- [Task prompt]:
Transcribe each entry exactly; skip the images.

[Rendered images with source text]
--- START ---
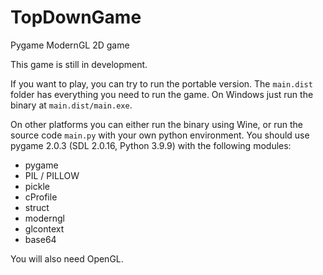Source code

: # TopDownGame
Pygame ModernGL 2D game

This game is still in development.

If you want to play, you can try to run the portable version.
The `main.dist` folder has everything you need to run the game.
On Windows just run the binary at `main.dist/main.exe`.

On other platforms you can either run the binary using Wine, or run the source code `main.py` with your own python environment.
You should use pygame 2.0.3 (SDL 2.0.16, Python 3.9.9) with the following modules:

* pygame
* PIL / PILLOW
* pickle
* cProfile
* struct
* moderngl
* glcontext
* base64

You will also need OpenGL.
--- END ---
- [Result]:
Source code

: # TopDownGame
Pygame ModernGL 2D game

This game is still in development.

If you want to play, you can try to run the portable version.
The `main.dist` folder has everything you need to run the game.
On Windows just run the binary at `main.dist/main.exe`.

On other platforms you can either run the binary using Wine, or run the source code `main.py` with your own python environment.
You should use pygame 2.0.3 (SDL 2.0.16, Python 3.9.9) with the following modules:

* pygame
* PIL / PILLOW
* pickle
* cProfile
* struct
* moderngl
* glcontext
* base64

You will also need OpenGL.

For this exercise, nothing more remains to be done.